Berdasarkan hasil temuan lembaga-lembaga survei
belakangan ini, posisi tiga besar secara elektabilitas masih ditempati oleh
PDIP, Gerindra, Golkar. Temuan lembaga Semar Politik Indonesia/Semar Political
Institute (SPIN) melalui telesurvei pada Juni 2023 juga menunjukkan hasil
serupa.
Dalam analisis lembaga Semar Politik Indonesia
(SPIN), PDI-P dan Partai Gerindra menjadi partai terdepan karena kapasitas dan
kapabilitas figur kunci maupun sumber daya manusia (SDM) partainya, punya
kemelekatan pemilih yang kental, terlebih posisi sentral ketua umum. Demikian
pula Golkar yang relatif stabil, ditopang oleh mesin organisasi dan kelembagaan
partai yang kuat.
Bagi parpol
non-Senayan dan parpol baru, tampaknya perlu dukungan serius dari tokoh-tokoh
yang punya magnet elektoral. Mereka seyogianya mengimplementasikan bauran isu
dan program berdaya ledak masif yang sejalan dengan aspirasi rakyat, dan
kampanye super kolosal. Dengan begitu, bayang-bayang terdepak dari peta politik
nasional terselamatkan.
Berdasarkan hasil pemilu 2019, semua parpol baru
tercatat gagal memperoleh kursi DPR RI, yaitu Partai Perindo, Partai Berkarya,
PSI, dan Partai Garuda. Bahkan parpol lawas seperti Partai Hanura tersingkir
dari Senayan. Pahit getir pun dirasakan PBB sejak Pemilu 2009 hingga 2019.

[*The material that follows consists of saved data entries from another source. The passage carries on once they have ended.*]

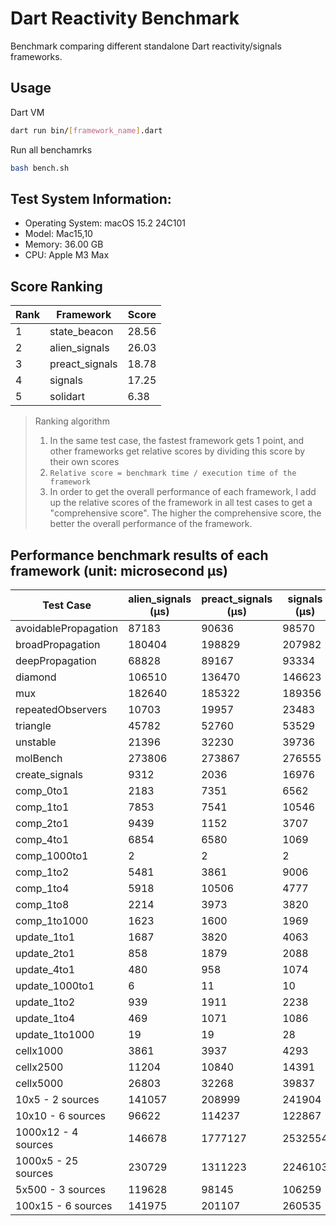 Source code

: # Dart Reactivity Benchmark

Benchmark comparing different standalone Dart reactivity/signals frameworks.

## Usage

Dart VM
```bash
dart run bin/[framework_name].dart
```

Run all benchamrks
```bash
bash bench.sh
```

## Test System Information:
  - Operating System: macOS 15.2 24C101
  - Model: Mac15,10
  - Memory: 36.00 GB
  - CPU: Apple M3 Max

## Score Ranking

| Rank | Framework | Score |
|---|---|---|
| 1 | state_beacon | 28.56 |
| 2 | alien_signals | 26.03 |
| 3 | preact_signals | 18.78 |
| 4 | signals | 17.25 |
| 5 | solidart | 6.38 |

> Ranking algorithm
>
> 1. In the same test case, the fastest framework gets 1 point, and other frameworks get relative scores by dividing this score by their own scores
> 2. `Relative score = benchmark time / execution time of the framework`
> 3. In order to get the overall performance of each framework, I add up the relative scores of the framework in all test cases to get a "comprehensive score". The higher the comprehensive score, the better the overall performance of the framework.
## Performance benchmark results of each framework (unit: microsecond μs)

| Test Case | alien_signals (μs) | preact_signals (μs) | signals (μs) | solidart (μs) | state_beacon (μs) |
|---|---|---|---|---|---|
| avoidablePropagation | 87183 | 90636 | 98570 | 1045651 | 89352 |
| broadPropagation | 180404 | 198829 | 207982 | 2527207 | 3014 |
| deepPropagation | 68828 | 89167 | 93334 | 936287 | 90915 |
| diamond | 106510 | 136470 | 146623 | 1646753 | 87436 |
| mux | 182640 | 185322 | 189356 | 968107 | 92272 |
| repeatedObservers | 10703 | 19957 | 23483 | 106056 | 24701 |
| triangle | 45782 | 52760 | 53529 | 552774 | 41389 |
| unstable | 21396 | 32230 | 39736 | 164429 | 6060 |
| molBench | 273806 | 273867 | 276555 | 956213 | 409 |
| create_signals | 9312 | 2036 | 16976 | 28952 | 27562 |
| comp_0to1 | 2183 | 7351 | 6562 | 9330 | 23123 |
| comp_1to1 | 7853 | 7541 | 10546 | 16013 | 19276 |
| comp_2to1 | 9439 | 1152 | 3707 | 18074 | 12546 |
| comp_4to1 | 6854 | 6580 | 1069 | 8066 | 7140 |
| comp_1000to1 | 2 | 2 | 2 | 1983 | 18 |
| comp_1to2 | 5481 | 3861 | 9006 | 16981 | 20799 |
| comp_1to4 | 5918 | 10506 | 4777 | 10043 | 19945 |
| comp_1to8 | 2214 | 3973 | 3820 | 11254 | 20304 |
| comp_1to1000 | 1623 | 1600 | 1969 | 8932 | 18627 |
| update_1to1 | 1687 | 3820 | 4063 | 18745 | 2959 |
| update_2to1 | 858 | 1879 | 2088 | 9474 | 1406 |
| update_4to1 | 480 | 958 | 1074 | 4729 | 710 |
| update_1000to1 | 6 | 11 | 10 | 54 | 8 |
| update_1to2 | 939 | 1911 | 2238 | 9654 | 1462 |
| update_1to4 | 469 | 1071 | 1086 | 4698 | 796 |
| update_1to1000 | 19 | 19 | 28 | 116 | 189 |
| cellx1000 | 3861 | 3937 | 4293 | 71858 | 2732 |
| cellx2500 | 11204 | 10840 | 14391 | 212547 | 10051 |
| cellx5000 | 26803 | 32268 | 39837 | 547031 | 38313 |
| 10x5 - 2 sources | 141057 | 208999 | 241904 | 1290003 | 140556 |
| 10x10 - 6 sources | 96622 | 114237 | 122867 | 1255346 | 99489 |
| 1000x12 - 4 sources | 146678 | 1777127 | 2532554 | 2016302 | 181762 |
| 1000x5 - 25 sources | 230729 | 1311223 | 2246103 | 2572250 | 241096 |
| 5x500 - 3 sources | 119628 | 98145 | 106259 | 970439 | 117765 |
| 100x15 - 6 sources | 141975 | 201107 | 260535 | 1397397 | 138507 |
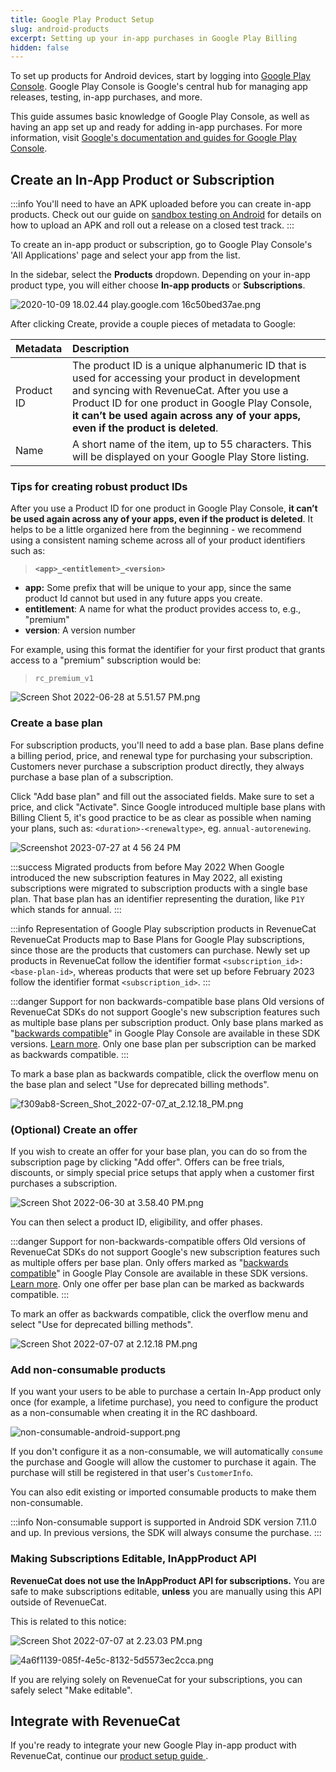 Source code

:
 ```yaml
---
title: Google Play Product Setup
slug: android-products
excerpt: Setting up your in-app purchases in Google Play Billing
hidden: false
---
```


To set up products for Android devices, start by logging into [Google Play Console](https://play.google.com/console). Google Play Console is Google's central hub for managing app releases, testing, in-app purchases, and more.

This guide assumes basic knowledge of Google Play Console, as well as having an app set up and ready for adding in-app purchases. For more information, visit [Google's documentation and guides for Google Play Console](https://support.google.com/googleplay/android-developer/?hl=en#topic=3450769).

## Create an In-App Product or Subscription

:::info
You'll need to have an APK uploaded before you can create in-app products. Check out our guide on [sandbox testing on Android](/test-and-launch/sandbox/google-play-store) for details on how to upload an APK and roll out a release on a closed test track.
:::

To create an in-app product or subscription, go to Google Play Console's 'All Applications' page and select your app from the list.

In the sidebar, select the **Products** dropdown. Depending on your in-app product type, you will either choose **In-app products** or **Subscriptions**.

![](/images/1bbcf2f-2020-10-09_18.02.44_play.google.com_16c50bed37ae_c75d64503bab6228ee83570a9dc0a507.png "2020-10-09 18.02.44 play.google.com 16c50bed37ae.png")

After clicking Create, provide a couple pieces of metadata to Google:

| Metadata   | Description                                                                                                                                                                                                                                                                           |
| :--------- | :------------------------------------------------------------------------------------------------------------------------------------------------------------------------------------------------------------------------------------------------------------------------------------ |
| Product ID | The product ID is a unique alphanumeric ID that is used for accessing your product in development and syncing with RevenueCat. After you use a Product ID for one product in Google Play Console, **it can’t be used again across any of your apps, even if the product is deleted**. |
| Name       | A short name of the item, up to 55 characters. This will be displayed on your Google Play Store listing.                                                                                                                                                                              |

### Tips for creating robust product IDs

After you use a Product ID for one product in Google Play Console, **it can’t be used again across any of your apps, even if the product is deleted**. It helps to be a little organized here from the beginning - we recommend using a consistent naming scheme across all of your product identifiers such as:

> **`<app>_<entitlement>_<version>`**

- **app:** Some prefix that will be unique to your app, since the same product Id cannot but used in any future apps you create.
- **entitlement**: A name for what the product provides access to, e.g., "premium"
- **version**: A version number

For example, using this format the identifier for your first product that grants access to a "premium" subscription would be:

> `rc_premium_v1`

![](/images/9b43a80-Screen_Shot_2022-06-28_at_5.51.57_PM_139d82439030679f11e2aa5d0933b681.png "Screen Shot 2022-06-28 at 5.51.57 PM.png")

### Create a base plan

For subscription products, you'll need to add a base plan. Base plans define a billing period, price, and renewal type for purchasing your subscription. Customers never purchase a subscription product directly, they always purchase a base plan of a subscription.

Click "Add base plan" and fill out the associated fields. Make sure to set a price, and click "Activate". Since Google introduced multiple base plans with Billing Client 5, it's good practice to be as clear as possible when naming your plans, such as: `<duration>-<renewaltype>`, eg. `annual-autorenewing`.

![Screenshot 2023-07-27 at 4 56 24 PM](/images/9f32a53-image_dba8895e87a0d3979f5b87804f93d73d.png)

:::success Migrated products from before May 2022
When Google introduced the new subscription features in May 2022, all existing subscriptions were migrated to subscription products with a single base plan. That base plan has an identifier representing the duration, like `P1Y` which stands for annual.
:::

:::info Representation of Google Play subscription products in RevenueCat
RevenueCat Products map to Base Plans for Google Play subscriptions, since those are the products that customers can purchase. Newly set up products in RevenueCat follow the identifier format `<subscription_id>:<base-plan-id>`, whereas products that were set up before February 2023 follow the identifier format `<subscription_id>`.
:::

:::danger Support for non backwards-compatible base plans
Old versions of RevenueCat SDKs do not support Google's new subscription features such as multiple base plans per subscription product. Only base plans marked as \"[backwards compatible](https://support.google.com/googleplay/android-developer/answer/12124625?hl=en#backwards_compatible)\" in Google Play Console are available in these SDK versions. [Learn more](/getting-started/entitlements/google-subscriptions-and-backwards-compatibility). Only one base plan per subscription can be marked as backwards compatible.
:::

To mark a base plan as backwards compatible, click the overflow menu on the base plan and select "Use for deprecated billing methods".

![](/images/0375be4-f309ab8-Screen_Shot_2022-07-07_at_2.12.18_PM_1ecaf7748ac037b55e44d2ea3d034918.png "f309ab8-Screen_Shot_2022-07-07_at_2.12.18_PM.png")

### (Optional) Create an offer

If you wish to create an offer for your base plan, you can do so from the subscription page by clicking "Add offer". Offers can be free trials, discounts, or simply special price setups that apply when a customer first purchases a subscription.

![](/images/63e2cad-Screen_Shot_2022-06-30_at_3.58.40_PM_6735fc3d30229c1175babf075ed316dc.png "Screen Shot 2022-06-30 at 3.58.40 PM.png")

You can then select a product ID, eligibility, and offer phases.

:::danger Support for non-backwards-compatible offers
Old versions of RevenueCat SDKs do not support Google's new subscription features such as multiple offers per base plan. Only offers marked as \"[backwards compatible](https://support.google.com/googleplay/android-developer/answer/12124625?hl=en#backwards_compatible)\" in Google Play Console are available in these SDK versions. [Learn more](/getting-started/entitlements/google-subscriptions-and-backwards-compatibility). Only one offer per base plan can be marked as backwards compatible.
:::

To mark an offer as backwards compatible, click the overflow menu and select "Use for deprecated billing methods".

![](/images/f309ab8-Screen_Shot_2022-07-07_at_2.12.18_PM_4979d641e4ad1bd1a1f4ca3fe8dc9224.png "Screen Shot 2022-07-07 at 2.12.18 PM.png")

### Add non-consumable products 

If you want your users to be able to purchase a certain In-App product only once (for example, a lifetime purchase), you need to configure the product as a non-consumable when creating it in the RC dashboard. 

![](/images/non-consumable-android-support.png "non-consumable-android-support.png")

If you don't configure it as a non-consumable, we will automatically `consume` the purchase and Google will allow the customer to purchase it again. The purchase will still be registered in that user's `CustomerInfo`.

You can also edit existing or imported consumable products to make them non-consumable.

:::info
Non-consumable support is supported in Android SDK version 7.11.0 and up. In previous versions, the SDK will always consume the purchase.
:::

### Making Subscriptions Editable, InAppProduct API

**RevenueCat does not use the InAppProduct API for subscriptions.** You are safe to make subscriptions editable, **unless** you are manually using this API outside of RevenueCat.

This is related to this notice:

![](/images/3b927cd-Screen_Shot_2022-07-07_at_2.23.03_PM_3333e38cb7d6a07672403723695aea2a.png "Screen Shot 2022-07-07 at 2.23.03 PM.png")

![](/images/6dcb926-4a6f1139-085f-4e5c-8132-5d5573ec2cca_1a925154fc0a3f1522d523e4503940b8.png "4a6f1139-085f-4e5c-8132-5d5573ec2cca.png")

If you are relying solely on RevenueCat for your subscriptions, you can safely select "Make editable".

## Integrate with RevenueCat

If you're ready to integrate your new Google Play in-app product with RevenueCat, continue our [product setup guide ](/getting-started/entitlements).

Nasib senada dialami PKPI.
Namun, ada beberapa contoh yang relevan terkait
kesuksesan parpol baru yang layak menjadi acuan. Parpol peserta pemilu era
reformasi penuh dengan pasang surut. Pemilu pertama pasca-Orde Baru 1999,
terdapat tiga parpol baru yang mencolok, yakni PDI Perjuangan yang notabene
merupakan transformasi dari PDI Pro Mega dengan raihan suara 33,74 persen, PKB
12,61 persen, dan PAN 7,12 persen.
Partai Demokrat tercatat sukses mendulang 7,4 persen
suara di Pemilu 2004. Gerindra berhasil mendapatkan 4,5 persen suara di Pemilu
2009. Nasdem meraih 6,7 persen suara di pemilu 2014.
Keberhasilan Hanura di Pemilu 2009 juga patut
dicatat, termasuk PBB di pemilu 1999, kendati gagal mempertahankan kursi
Senayan pada pemilu berikutnya. Pada Pemilu 1999, Partai Keadilan (PK) gagal
masuk parlemen, lalu berubah nama menjadi Partai Keadilan Sejahtera (PKS), dan
berhasil menembus Senayan di Pemilu 2004.
Pertautan Modal
Parpol baru yang akan berlaga di pemilu 2024 memerlukan pertautan
modal, sehingga dapat bertarung secara terukur dengan kompetitornya. Mengutip
Richard L Daft (2003), Philip Kotler, dan Kevin Lane Keller (2006), setidaknya
ada enam modal utama—kalau diringkas jadi rumus enam M, yakni Man, Machine,
Money, Method, Materials, Market.
Rumus itu merupakan produk dari ilmu manajemen yang
diadaptasikan dan diterjemahkan secara kontekstual di ranah praksis politik.
Formula itu tersambung dengan postulat Pierre Bourdieu (1986), terkait modal
ekonomi, sosial, budaya, dan simbolik. Gabungan berbagai modal (capital) itu
mesti saling berkait-kelindan.
Kepincangan salah satu modal akan mempengaruhi
bangunan sebuah parpol. Pada dasarnya modal itu dapat diperluas dan
dimodifikasi lebih banyak lagi, tergantung kondisi objektif organisasi,
kebutuhan, dan tren konsumen politik. Dalam sejarah kemenangan sejumlah parpol
baru, tergambar variabel kehebatan tokoh ikon partainya, sebut saja “Great
Man”.
Partai Demokrat yang melejit kala itu, tak bisa
dilepaskan dari daya pengaruh “Great Man”: Susilo Bambang Yudhoyono (SBY).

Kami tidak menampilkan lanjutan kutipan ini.